▸ **Task instructions**:
Reproduce the entries below exactly, but only from the line containing "- ❌ Inconsistent" to the line containing "Distinguish between Ansible", inclusive.

▸ **Material for the task**:
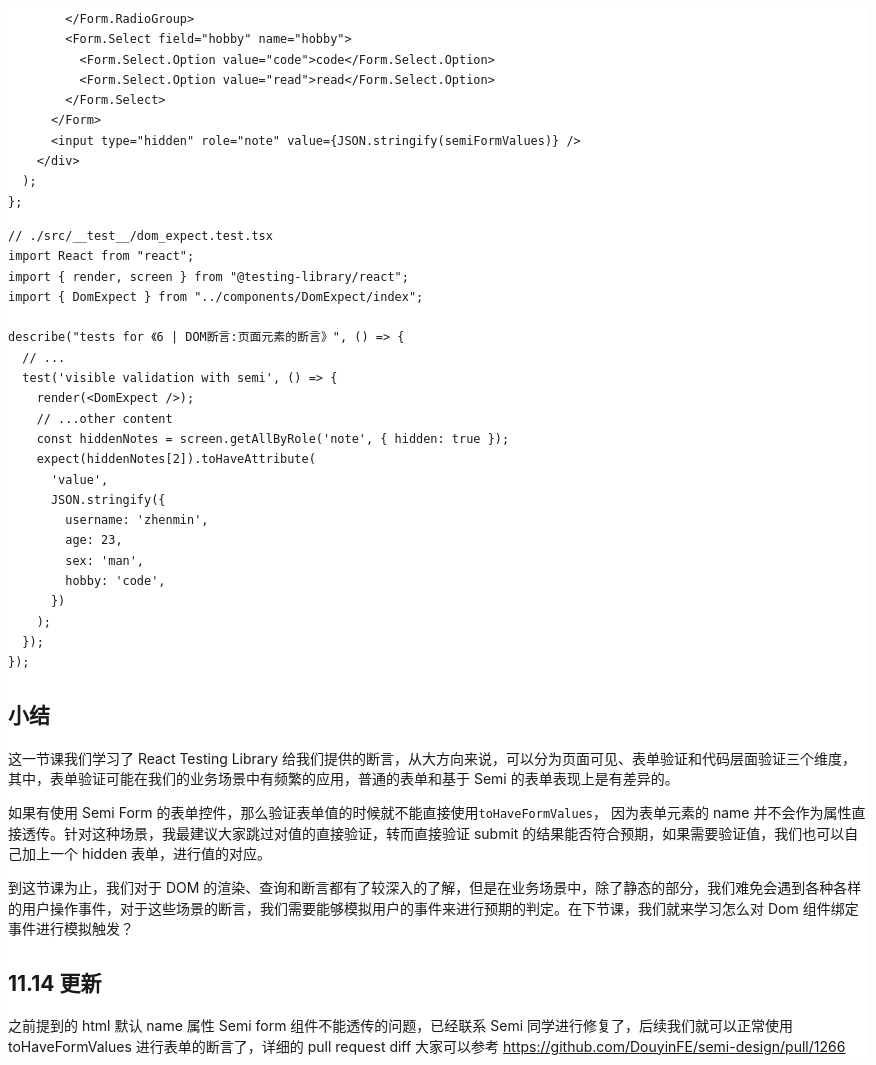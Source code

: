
 ```
        </Form.RadioGroup>
        <Form.Select field="hobby" name="hobby">
          <Form.Select.Option value="code">code</Form.Select.Option>
          <Form.Select.Option value="read">read</Form.Select.Option>
        </Form.Select>
      </Form>
      <input type="hidden" role="note" value={JSON.stringify(semiFormValues)} />
    </div>
  );
};
```

```
// ./src/__test__/dom_expect.test.tsx
import React from "react";
import { render, screen } from "@testing-library/react";
import { DomExpect } from "../components/DomExpect/index";

describe("tests for 《6 | DOM断言:页面元素的断言》", () => {
  // ...
  test('visible validation with semi', () => {
    render(<DomExpect />);
    // ...other content
    const hiddenNotes = screen.getAllByRole('note', { hidden: true });
    expect(hiddenNotes[2]).toHaveAttribute(
      'value',
      JSON.stringify({
        username: 'zhenmin',
        age: 23,
        sex: 'man',
        hobby: 'code',
      })
    );
  });
});
```

## 小结

这一节课我们学习了 React Testing Library 给我们提供的断言，从大方向来说，可以分为页面可见、表单验证和代码层面验证三个维度，其中，表单验证可能在我们的业务场景中有频繁的应用，普通的表单和基于 Semi 的表单表现上是有差异的。

如果有使用 Semi Form 的表单控件，那么验证表单值的时候就不能直接使用`toHaveFormValues`， 因为表单元素的 name 并不会作为属性直接透传。针对这种场景，我最建议大家跳过对值的直接验证，转而直接验证 submit 的结果能否符合预期，如果需要验证值，我们也可以自己加上一个 hidden 表单，进行值的对应。

到这节课为止，我们对于 DOM 的渲染、查询和断言都有了较深入的了解，但是在业务场景中，除了静态的部分，我们难免会遇到各种各样的用户操作事件，对于这些场景的断言，我们需要能够模拟用户的事件来进行预期的判定。在下节课，我们就来学习怎么对 Dom 组件绑定事件进行模拟触发？

## 11.14 更新

之前提到的 html 默认 name 属性 Semi form 组件不能透传的问题，已经联系 Semi 同学进行修复了，后续我们就可以正常使用 toHaveFormValues 进行表单的断言了，详细的 pull request diff 大家可以参考  https://github.com/DouyinFE/semi-design/pull/1266
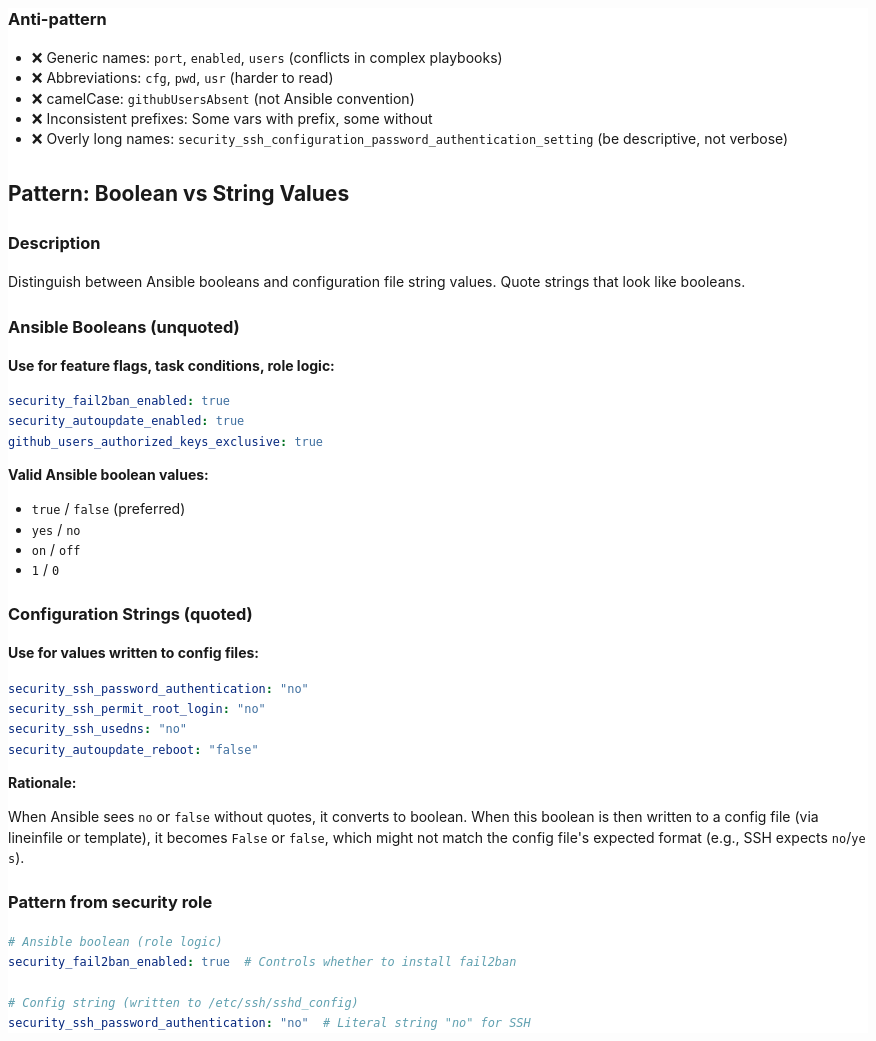### Anti-pattern

- ❌ Generic names: `port`, `enabled`, `users` (conflicts in complex playbooks)
- ❌ Abbreviations: `cfg`, `pwd`, `usr` (harder to read)
- ❌ camelCase: `githubUsersAbsent` (not Ansible convention)
- ❌ Inconsistent prefixes: Some vars with prefix, some without
- ❌ Overly long names: `security_ssh_configuration_password_authentication_setting` (be descriptive, not verbose)

## Pattern: Boolean vs String Values

### Description

Distinguish between Ansible booleans and configuration file string values. Quote strings that look like booleans.

### Ansible Booleans (unquoted)

**Use for feature flags, task conditions, role logic:**

```yaml
security_fail2ban_enabled: true
security_autoupdate_enabled: true
github_users_authorized_keys_exclusive: true
```

**Valid Ansible boolean values:**
- `true` / `false` (preferred)
- `yes` / `no`
- `on` / `off`
- `1` / `0`

### Configuration Strings (quoted)

**Use for values written to config files:**

```yaml
security_ssh_password_authentication: "no"
security_ssh_permit_root_login: "no"
security_ssh_usedns: "no"
security_autoupdate_reboot: "false"
```

**Rationale:**

When Ansible sees `no` or `false` without quotes, it converts to boolean. When this boolean is then written to a config file (via lineinfile or template), it becomes `False` or `false`, which might not match the config file's expected format (e.g., SSH expects `no`/`yes`).

### Pattern from security role

```yaml
# Ansible boolean (role logic)
security_fail2ban_enabled: true  # Controls whether to install fail2ban

# Config string (written to /etc/ssh/sshd_config)
security_ssh_password_authentication: "no"  # Literal string "no" for SSH
```
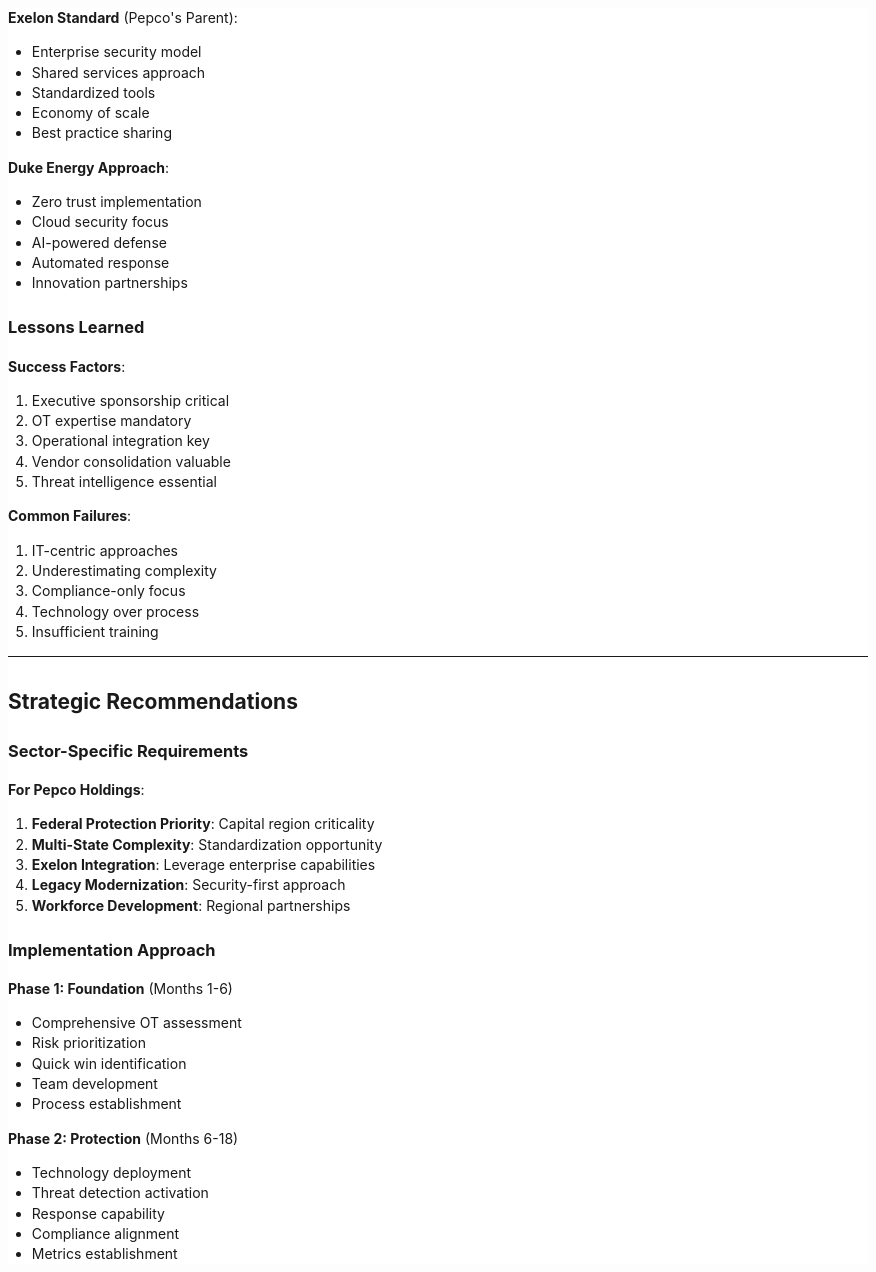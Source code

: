 **Exelon Standard** (Pepco's Parent):
- Enterprise security model
- Shared services approach
- Standardized tools
- Economy of scale
- Best practice sharing

**Duke Energy Approach**:
- Zero trust implementation
- Cloud security focus
- AI-powered defense
- Automated response
- Innovation partnerships

### Lessons Learned

**Success Factors**:
1. Executive sponsorship critical
2. OT expertise mandatory
3. Operational integration key
4. Vendor consolidation valuable
5. Threat intelligence essential

**Common Failures**:
1. IT-centric approaches
2. Underestimating complexity
3. Compliance-only focus
4. Technology over process
5. Insufficient training

---

## Strategic Recommendations

### Sector-Specific Requirements

**For Pepco Holdings**:
1. **Federal Protection Priority**: Capital region criticality
2. **Multi-State Complexity**: Standardization opportunity
3. **Exelon Integration**: Leverage enterprise capabilities
4. **Legacy Modernization**: Security-first approach
5. **Workforce Development**: Regional partnerships

### Implementation Approach

**Phase 1: Foundation** (Months 1-6)
- Comprehensive OT assessment
- Risk prioritization
- Quick win identification
- Team development
- Process establishment

**Phase 2: Protection** (Months 6-18)
- Technology deployment
- Threat detection activation
- Response capability
- Compliance alignment
- Metrics establishment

▸ **Answer space**:
- ❌ Inconsistent prefixes: Some vars with prefix, some without
- ❌ Overly long names: `security_ssh_configuration_password_authentication_setting` (be descriptive, not verbose)

## Pattern: Boolean vs String Values

### Description

Distinguish between Ansible booleans and configuration file string values. Quote strings that look like booleans.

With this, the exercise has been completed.